Intel's move to their 65nm process has gone extremely well.  We've had 65nm Presler, Cedar Mill and Yonah samples for the past couple of months now and they have been just as good as final, shipping silicon.  Just a couple of months ago we previewed Intel's 65nm Pentium 4 and showcased their reduction in power consumption as well as took an early look at overclocking potential of the chips. 

Intel's 65nm Pentium 4s will be the last Pentium 4s to come out of Santa Clara and while we'd strongly suggest waiting to upgrade until we've seen what Conroe will bring us, there are those who can't wait another six months, and for those who are building or buying systems today, we need to find out if Intel's 65nm Pentium 4 processors are any more worthwhile than the rather disappointing chips that we had at 90nm. 

The move to 90nm for Intel was highly anticipated, but it could not have been any more disappointing from a performance standpoint.  In a since abandoned quest for higher clock speeds, Intel brought us Prescott at 90nm with its 31 stage pipeline - up from 20 stages in the previous generation Pentium 4s.  Through some extremely clever and effective engineering, Prescott actually wasn't any slower than its predecessors, despite the increase in pipeline stages.  What Prescott did leave us with, however, was a much higher power bill.  Deeply pipelined processors generally consume a lot more power, and Prescott did just that. 

Intel tried to minimize the negative effects of Prescott as much as possible through technologies like their Enhanced Intel SpeedStep (EIST).  However, at the end of the day, the fastest Athlon 64 consumed less power under full load than the slowest Prescott at idle.  Considering that most PCs actually spend the majority of their time idling, this was truly a letdown from Intel. 

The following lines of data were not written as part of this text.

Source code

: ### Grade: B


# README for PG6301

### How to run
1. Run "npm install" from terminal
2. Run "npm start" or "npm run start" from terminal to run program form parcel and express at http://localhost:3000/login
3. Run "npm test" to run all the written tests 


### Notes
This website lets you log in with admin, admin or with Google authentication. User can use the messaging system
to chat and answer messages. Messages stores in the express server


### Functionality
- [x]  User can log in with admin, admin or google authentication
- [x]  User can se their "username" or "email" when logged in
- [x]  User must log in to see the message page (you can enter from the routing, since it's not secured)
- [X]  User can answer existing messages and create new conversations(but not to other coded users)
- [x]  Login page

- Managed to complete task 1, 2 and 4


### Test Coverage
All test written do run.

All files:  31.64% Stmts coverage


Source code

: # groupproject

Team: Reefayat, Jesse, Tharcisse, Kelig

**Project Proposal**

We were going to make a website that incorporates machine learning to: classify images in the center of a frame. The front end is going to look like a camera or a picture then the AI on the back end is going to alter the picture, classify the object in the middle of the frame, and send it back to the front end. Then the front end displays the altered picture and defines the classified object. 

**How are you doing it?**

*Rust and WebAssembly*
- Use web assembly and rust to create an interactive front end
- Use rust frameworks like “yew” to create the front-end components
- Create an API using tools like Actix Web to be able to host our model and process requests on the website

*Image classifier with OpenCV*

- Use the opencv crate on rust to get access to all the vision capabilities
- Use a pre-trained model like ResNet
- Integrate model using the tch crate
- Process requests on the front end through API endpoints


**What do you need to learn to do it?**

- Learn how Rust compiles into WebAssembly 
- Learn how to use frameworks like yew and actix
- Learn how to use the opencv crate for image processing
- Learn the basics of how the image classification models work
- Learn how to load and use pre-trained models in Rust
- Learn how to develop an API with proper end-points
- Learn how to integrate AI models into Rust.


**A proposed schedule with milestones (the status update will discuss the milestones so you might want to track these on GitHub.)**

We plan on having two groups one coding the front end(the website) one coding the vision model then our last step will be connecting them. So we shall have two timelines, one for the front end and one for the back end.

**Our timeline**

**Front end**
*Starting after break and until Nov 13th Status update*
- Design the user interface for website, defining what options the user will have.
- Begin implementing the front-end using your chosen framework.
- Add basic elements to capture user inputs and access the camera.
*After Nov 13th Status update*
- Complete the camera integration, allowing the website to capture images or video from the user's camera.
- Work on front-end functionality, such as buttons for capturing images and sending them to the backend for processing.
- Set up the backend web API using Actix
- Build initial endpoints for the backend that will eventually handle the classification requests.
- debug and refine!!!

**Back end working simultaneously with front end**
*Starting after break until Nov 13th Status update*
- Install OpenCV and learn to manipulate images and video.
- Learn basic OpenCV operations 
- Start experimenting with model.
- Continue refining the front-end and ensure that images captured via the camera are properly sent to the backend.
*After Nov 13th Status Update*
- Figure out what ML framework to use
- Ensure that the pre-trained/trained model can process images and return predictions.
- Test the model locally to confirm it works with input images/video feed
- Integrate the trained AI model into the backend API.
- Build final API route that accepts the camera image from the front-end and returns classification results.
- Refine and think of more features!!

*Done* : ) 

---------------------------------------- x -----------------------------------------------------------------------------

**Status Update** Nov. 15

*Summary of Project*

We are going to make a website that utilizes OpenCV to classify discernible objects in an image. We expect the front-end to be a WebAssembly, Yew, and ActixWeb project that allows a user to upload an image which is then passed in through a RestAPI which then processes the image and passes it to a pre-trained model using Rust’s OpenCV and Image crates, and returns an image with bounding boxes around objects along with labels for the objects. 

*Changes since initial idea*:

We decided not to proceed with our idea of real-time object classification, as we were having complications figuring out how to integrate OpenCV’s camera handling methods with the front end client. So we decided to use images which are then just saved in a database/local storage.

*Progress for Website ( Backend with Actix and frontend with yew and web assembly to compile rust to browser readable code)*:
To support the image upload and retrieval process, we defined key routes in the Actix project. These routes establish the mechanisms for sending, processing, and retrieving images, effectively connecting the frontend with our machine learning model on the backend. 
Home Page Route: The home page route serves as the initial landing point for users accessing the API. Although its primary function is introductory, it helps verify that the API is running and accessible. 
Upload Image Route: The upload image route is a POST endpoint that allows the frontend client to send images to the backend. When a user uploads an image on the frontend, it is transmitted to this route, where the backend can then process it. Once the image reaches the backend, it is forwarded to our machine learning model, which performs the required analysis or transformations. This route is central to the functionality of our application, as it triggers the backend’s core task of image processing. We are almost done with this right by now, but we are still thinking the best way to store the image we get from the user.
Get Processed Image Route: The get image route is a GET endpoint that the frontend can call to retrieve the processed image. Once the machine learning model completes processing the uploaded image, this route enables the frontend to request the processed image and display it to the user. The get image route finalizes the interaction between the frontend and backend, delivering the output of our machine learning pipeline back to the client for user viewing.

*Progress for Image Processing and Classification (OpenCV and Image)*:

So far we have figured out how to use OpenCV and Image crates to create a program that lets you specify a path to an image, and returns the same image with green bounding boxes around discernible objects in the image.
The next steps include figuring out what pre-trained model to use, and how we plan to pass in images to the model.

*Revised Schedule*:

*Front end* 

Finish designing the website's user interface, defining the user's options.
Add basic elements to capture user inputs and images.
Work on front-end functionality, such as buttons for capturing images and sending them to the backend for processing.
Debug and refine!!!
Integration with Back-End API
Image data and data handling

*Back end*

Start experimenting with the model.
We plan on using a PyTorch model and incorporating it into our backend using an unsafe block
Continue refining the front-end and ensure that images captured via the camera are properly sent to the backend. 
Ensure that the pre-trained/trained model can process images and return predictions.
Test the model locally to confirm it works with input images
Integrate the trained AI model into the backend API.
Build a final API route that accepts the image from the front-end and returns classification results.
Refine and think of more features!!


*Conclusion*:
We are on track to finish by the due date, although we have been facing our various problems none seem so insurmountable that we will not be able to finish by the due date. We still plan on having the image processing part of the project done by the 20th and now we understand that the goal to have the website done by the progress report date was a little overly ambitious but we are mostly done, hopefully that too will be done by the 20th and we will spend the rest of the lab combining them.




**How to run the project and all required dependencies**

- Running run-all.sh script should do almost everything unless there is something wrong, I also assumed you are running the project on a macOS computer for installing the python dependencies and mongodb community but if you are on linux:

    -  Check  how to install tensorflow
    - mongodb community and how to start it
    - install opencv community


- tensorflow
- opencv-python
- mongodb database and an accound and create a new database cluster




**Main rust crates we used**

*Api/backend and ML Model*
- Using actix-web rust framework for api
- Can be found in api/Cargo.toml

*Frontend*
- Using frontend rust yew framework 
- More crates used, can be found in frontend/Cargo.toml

With 65nm, the architecture of the chips won't change at all - in fact, the single-core 65nm Pentium 4s based on the Cedar Mill core will be identical to the current Pentium 4 600 series that we have today (with the inclusion of Intel's Virtualization Technology).  So with no architectural changes, the power consumption at 65nm should be lower than at 90nm.  As we found in our first article on Intel's 65nm chips, power consumption did indeed go down quite a bit; however, it's still not low enough to be better than AMD.  It will take Conroe before Intel can offer a desktop processor with lower power consumption than AMD's 90nm Athlon 64 line. 

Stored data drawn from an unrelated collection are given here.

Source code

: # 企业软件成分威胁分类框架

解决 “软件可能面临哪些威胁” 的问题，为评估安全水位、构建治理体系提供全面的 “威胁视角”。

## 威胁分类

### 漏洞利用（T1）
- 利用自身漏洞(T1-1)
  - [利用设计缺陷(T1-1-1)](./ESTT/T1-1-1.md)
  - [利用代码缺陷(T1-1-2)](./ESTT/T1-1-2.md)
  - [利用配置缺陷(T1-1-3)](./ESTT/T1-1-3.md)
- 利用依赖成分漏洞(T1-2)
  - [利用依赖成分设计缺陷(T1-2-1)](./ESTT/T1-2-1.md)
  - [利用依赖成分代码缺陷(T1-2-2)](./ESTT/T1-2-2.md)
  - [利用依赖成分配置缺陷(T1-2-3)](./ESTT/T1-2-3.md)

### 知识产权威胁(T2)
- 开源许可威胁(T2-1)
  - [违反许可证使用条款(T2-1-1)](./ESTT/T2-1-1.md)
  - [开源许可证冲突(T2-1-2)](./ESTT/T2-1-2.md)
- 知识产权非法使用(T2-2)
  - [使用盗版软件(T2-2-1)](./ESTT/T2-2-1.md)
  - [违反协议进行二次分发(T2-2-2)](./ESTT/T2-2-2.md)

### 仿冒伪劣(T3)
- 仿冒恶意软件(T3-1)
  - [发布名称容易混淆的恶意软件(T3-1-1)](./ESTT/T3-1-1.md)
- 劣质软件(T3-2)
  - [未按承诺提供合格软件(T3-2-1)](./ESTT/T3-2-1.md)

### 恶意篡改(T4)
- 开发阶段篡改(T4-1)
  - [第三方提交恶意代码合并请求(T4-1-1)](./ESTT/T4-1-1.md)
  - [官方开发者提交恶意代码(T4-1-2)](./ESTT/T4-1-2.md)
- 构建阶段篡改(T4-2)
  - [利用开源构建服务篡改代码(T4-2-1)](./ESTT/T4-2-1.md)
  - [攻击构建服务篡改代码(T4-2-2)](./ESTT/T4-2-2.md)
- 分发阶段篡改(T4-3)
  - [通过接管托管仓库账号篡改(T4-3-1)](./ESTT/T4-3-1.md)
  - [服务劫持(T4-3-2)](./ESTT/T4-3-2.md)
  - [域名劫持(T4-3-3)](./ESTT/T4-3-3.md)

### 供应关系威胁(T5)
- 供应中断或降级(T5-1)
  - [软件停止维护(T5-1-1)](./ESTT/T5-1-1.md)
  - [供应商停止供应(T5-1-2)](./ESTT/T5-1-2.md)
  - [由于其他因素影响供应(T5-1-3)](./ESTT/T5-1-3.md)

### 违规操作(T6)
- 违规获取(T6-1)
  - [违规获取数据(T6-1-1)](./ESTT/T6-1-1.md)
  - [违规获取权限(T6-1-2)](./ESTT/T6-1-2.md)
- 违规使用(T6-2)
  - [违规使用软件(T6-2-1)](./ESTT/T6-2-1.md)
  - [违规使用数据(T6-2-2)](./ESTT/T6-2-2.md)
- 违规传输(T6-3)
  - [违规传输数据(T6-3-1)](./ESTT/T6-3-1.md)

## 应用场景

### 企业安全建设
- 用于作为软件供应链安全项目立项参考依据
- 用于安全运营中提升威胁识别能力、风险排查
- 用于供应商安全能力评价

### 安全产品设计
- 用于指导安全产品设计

In an odd move, just before the end of 2005, Intel is introducing their first 65nm processor.  Not the Cedar Mill based Pentium 4 and not even the Presler based Pentium D, but rather the Presler based Pentium Extreme Edition 955. 

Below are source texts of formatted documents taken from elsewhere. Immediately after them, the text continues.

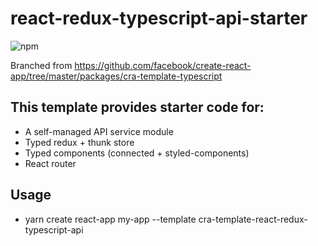 # react-redux-typescript-api-starter

![npm](https://img.shields.io/npm/v/cra-template-react-redux-typescript-api)

Branched from https://github.com/facebook/create-react-app/tree/master/packages/cra-template-typescript

## This template provides starter code for:

- A self-managed API service module
- Typed redux + thunk store
- Typed components (connected + styled-components)
- React router

## Usage

- yarn create react-app my-app --template cra-template-react-redux-typescript-api
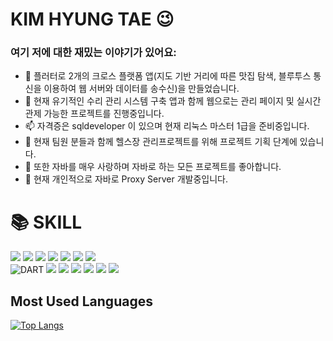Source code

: # KIM HYUNG TAE 😉

<h3> 여기 저에 대한 재밌는 이야기가 있어요: </h3>

- 🔭 플러터로 2개의 크로스 플랫폼 앱(지도 기반 거리에 따른 맛집 탐색, 블루투스 통신을 이용하여 웹 서버와 데이터를 송수신)을 만들었습니다.
- 🌱 현재 유기적인 수리 관리 시스템 구축 앱과 함께 웹으로는 관리 페이지 및 실시간 관제 가능한 프로젝트를 진행중입니다.
- 📫 자격증은 sqldeveloper 이 있으며 현재 리눅스 마스터 1급을 준비중입니다.
- 👯 현재 팀원 분들과 함께 헬스장 관리프로젝트를 위해 프로젝트 기획 단계에 있습니다.
- 🤔 또한 자바를 매우 사랑하며 자바로 하는 모든 프로젝트를 좋아합니다.
- 💬 현재 개인적으로 자바로 Proxy Server 개발중입니다.

<div><h1>📚  SKILL </h1></div>
<div> 
<img src="https://img.shields.io/badge/java-007396?style=for-the-badge&logo=java&logoColor=white">
<img src="https://img.shields.io/badge/html5-E34F26?style=for-the-badge&logo=html5&logoColor=white">
<img src="https://img.shields.io/badge/css-1572B6?style=for-the-badge&logo=css3&logoColor=white">
<img src="https://img.shields.io/badge/javascript-F7DF1E?style=for-the-badge&logo=javascript&logoColor=black">
<img src="https://img.shields.io/badge/jquery-0769AD?style=for-the-badge&logo=jquery&logoColor=white">
<img src="https://img.shields.io/badge/oracle-F80000?style=for-the-badge&logo=oracle&logoColor=white">
<img src="https://img.shields.io/badge/mysql-4479A1?style=for-the-badge&logo=mysql&logoColor=white">
 <br/>
<img alt="DART" src="https://img.shields.io/badge/Dart-0175C2?style=for-the-badge&logo=dart&logoColor=white"/>
<img src="https://img.shields.io/badge/firebase-FFCA28?style=for-the-badge&logo=firebase&logoColor=white">
<img src="https://img.shields.io/badge/node.js-339933?style=for-the-badge&logo=Node.js&logoColor=white">
<img src="https://img.shields.io/badge/flutter-02569B?style=for-the-badge&logo=flutter&logoColor=white">
<img src="https://img.shields.io/badge/linux-FCC624?style=for-the-badge&logo=linux&logoColor=black">
<img src="https://img.shields.io/badge/github-181717?style=for-the-badge&logo=github&logoColor=white">
<img src="https://img.shields.io/badge/git-F05032?style=for-the-badge&logo=git&logoColor=white">
</div>


## Most Used Languages
[![Top Langs](https://github-readme-stats.vercel.app/api/top-langs/?username=ARAN)](https://github.com/anuraghazra/github-readme-stats)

The Presler core is Intel's dual-core 65nm successor to Smithfield, which as you will remember was Intel's first dual-core processor.  Presler does actually offer one architectural improvement over Smithfield and that is the use of a 2MB L2 cache per core, up from 1MB per core in Smithfield.  Other than that, Presler is pretty much a die-shrunk version of Smithfield. 

With 2MB cache on each core, the transistor count of Presler has gone up a bit.  While Smithfield weighed in at a whopping 230M transistors, Presler is now up to 376M.  The move to 65nm has actually made the chip smaller at 162 mm2, down from 206 mm2.  With a smaller die size, Presler is actually cheaper for Intel to make than Smithfield, despite having twice the cache.  Equally impressive is that Cedar Mill, the single core version, measures in at a meager 81 mm2

The Extreme Edition incarnation of Presler brings back support for the 1066MHz FSB, which you may remember was lost with the original move to dual-core.  Given that both cores on the chip have to share the same bus, more FSB bandwidth will always help performance.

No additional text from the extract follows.